Here are some helpful CV tips to make sure your CV ‘sells’ your business development skills and experience effectively so that you can make the first cut and are on the interview shortlist.
1. Show your figures and be as informative as you can. Try to talk about quota and performance against quota in terms of % and revenue. Also try and provide an average deal length and value, always helps.
2. Keep it succinct but full of relevant information. Try not to waffle too much about the business or irrelevant information. Bullet points are a good way to keep attention and get the point across.
3. Talk about what ‘you’ did and not what ‘we’ did. Potential employers will want to know the impact you had on the business not what the entire team did. They will want to make sure you are not trying to hide behind the successes of other people in the business.
4. If you love business development and consider yourself a ‘Hunter’ then make sure you get that point across. If you are responsible for bringing in new business from initial lead to close, then you should make sure that is clear on your CV.
5. Talk about examples of your biggest wins and what ‘you’ did to secure the business. Again, this is all about your achievements and the chance for you to show what you have delivered in your career. Always detail your achievements.
6. Make sure your LinkedIn profile matches your CV. Seems simple enough, but it is amazing how many profiles are not updated in tandem or do not match up in terms of dates or employers. It is very likely that a potential new employer will review your LI profile as well.
7. Make sure your LinkedIn profile (if you have one) is competed and full of useful information. This includes recommendations, which are a fantastic way to showcase your talents. Try and get as many as you can, if you can get them from previous clients then all the better.
8. Talk about achievements in terms of how they impacted the business. Ii is always good to try and showcase an achievement for each role you have held, but try and consider how it affected the company and the positive impact it had.
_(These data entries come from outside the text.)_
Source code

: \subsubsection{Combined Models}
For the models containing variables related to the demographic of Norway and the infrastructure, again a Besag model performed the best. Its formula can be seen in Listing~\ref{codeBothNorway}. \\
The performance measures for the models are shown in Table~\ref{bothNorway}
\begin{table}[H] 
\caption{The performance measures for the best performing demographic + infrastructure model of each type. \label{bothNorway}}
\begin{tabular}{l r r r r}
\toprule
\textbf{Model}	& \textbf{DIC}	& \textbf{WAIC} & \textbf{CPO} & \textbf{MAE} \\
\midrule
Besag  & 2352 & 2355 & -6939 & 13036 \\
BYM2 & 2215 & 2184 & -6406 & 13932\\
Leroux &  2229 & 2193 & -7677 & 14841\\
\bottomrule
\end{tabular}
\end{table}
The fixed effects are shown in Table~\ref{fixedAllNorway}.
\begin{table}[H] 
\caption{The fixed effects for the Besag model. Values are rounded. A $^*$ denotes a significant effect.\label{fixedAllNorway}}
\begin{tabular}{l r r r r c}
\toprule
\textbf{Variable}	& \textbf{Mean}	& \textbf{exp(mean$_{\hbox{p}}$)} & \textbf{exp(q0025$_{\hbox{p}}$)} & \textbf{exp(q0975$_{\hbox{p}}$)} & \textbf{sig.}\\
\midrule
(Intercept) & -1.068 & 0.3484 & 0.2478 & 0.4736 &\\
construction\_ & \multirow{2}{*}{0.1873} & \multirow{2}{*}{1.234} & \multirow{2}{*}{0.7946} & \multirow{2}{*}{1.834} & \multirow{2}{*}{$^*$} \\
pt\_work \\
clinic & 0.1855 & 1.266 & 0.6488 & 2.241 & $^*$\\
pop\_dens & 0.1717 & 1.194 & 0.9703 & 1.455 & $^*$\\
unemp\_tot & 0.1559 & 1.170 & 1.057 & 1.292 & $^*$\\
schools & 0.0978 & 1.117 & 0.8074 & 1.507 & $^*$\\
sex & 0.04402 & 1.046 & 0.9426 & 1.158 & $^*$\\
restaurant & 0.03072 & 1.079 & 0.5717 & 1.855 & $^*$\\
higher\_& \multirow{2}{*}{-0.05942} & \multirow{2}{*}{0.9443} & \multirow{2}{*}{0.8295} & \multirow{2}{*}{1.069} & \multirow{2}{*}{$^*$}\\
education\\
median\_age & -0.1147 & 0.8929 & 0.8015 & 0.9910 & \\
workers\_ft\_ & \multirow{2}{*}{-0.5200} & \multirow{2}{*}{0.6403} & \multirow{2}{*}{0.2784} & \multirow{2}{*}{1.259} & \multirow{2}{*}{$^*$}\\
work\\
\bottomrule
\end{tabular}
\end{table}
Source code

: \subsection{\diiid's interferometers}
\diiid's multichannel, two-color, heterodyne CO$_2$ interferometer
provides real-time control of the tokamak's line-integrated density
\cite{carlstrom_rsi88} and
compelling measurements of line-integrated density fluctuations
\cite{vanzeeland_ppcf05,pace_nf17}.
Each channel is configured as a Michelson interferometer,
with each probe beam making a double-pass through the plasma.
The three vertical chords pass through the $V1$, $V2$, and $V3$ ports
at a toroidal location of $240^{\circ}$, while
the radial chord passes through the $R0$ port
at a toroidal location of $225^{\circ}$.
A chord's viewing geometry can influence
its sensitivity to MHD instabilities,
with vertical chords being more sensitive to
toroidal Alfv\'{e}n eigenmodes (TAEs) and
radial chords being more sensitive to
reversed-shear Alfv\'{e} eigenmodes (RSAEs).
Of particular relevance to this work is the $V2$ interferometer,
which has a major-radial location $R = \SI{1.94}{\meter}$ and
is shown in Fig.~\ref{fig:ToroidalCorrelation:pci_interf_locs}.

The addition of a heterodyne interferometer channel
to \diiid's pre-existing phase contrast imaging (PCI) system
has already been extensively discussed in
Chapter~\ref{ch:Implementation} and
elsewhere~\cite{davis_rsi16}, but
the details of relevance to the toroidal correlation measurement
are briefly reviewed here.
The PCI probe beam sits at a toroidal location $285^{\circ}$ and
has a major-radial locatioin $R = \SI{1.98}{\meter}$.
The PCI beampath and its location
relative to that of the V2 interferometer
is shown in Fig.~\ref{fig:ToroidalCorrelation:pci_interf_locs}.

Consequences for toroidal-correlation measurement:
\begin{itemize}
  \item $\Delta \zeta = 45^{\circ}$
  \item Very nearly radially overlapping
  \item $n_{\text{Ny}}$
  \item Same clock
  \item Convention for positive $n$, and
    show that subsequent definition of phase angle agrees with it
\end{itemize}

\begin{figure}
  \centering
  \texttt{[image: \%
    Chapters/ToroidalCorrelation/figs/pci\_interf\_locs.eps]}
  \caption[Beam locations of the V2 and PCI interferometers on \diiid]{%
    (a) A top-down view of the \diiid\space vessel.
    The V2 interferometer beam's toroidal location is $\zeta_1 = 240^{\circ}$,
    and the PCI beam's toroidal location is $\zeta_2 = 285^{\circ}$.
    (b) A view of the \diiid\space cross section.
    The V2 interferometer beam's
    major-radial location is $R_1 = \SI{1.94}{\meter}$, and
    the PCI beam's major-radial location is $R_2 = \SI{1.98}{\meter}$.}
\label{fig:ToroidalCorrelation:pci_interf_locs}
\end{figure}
9. Be clear about the type of software you have sold, enterprise, SaaS, Cloud, etc. A quick intro on the company is always good as it sets the scene for the reader and provides the relevant information about the product you were selling at the time.
10. Remember this is your first chance to really sell yourself to a new potential employer, it is what you are supposed to be good at so don’t let yourself down with a poor CV. Ensure it looks professional and has no typos – get a friend or member of your family to proofread it for you.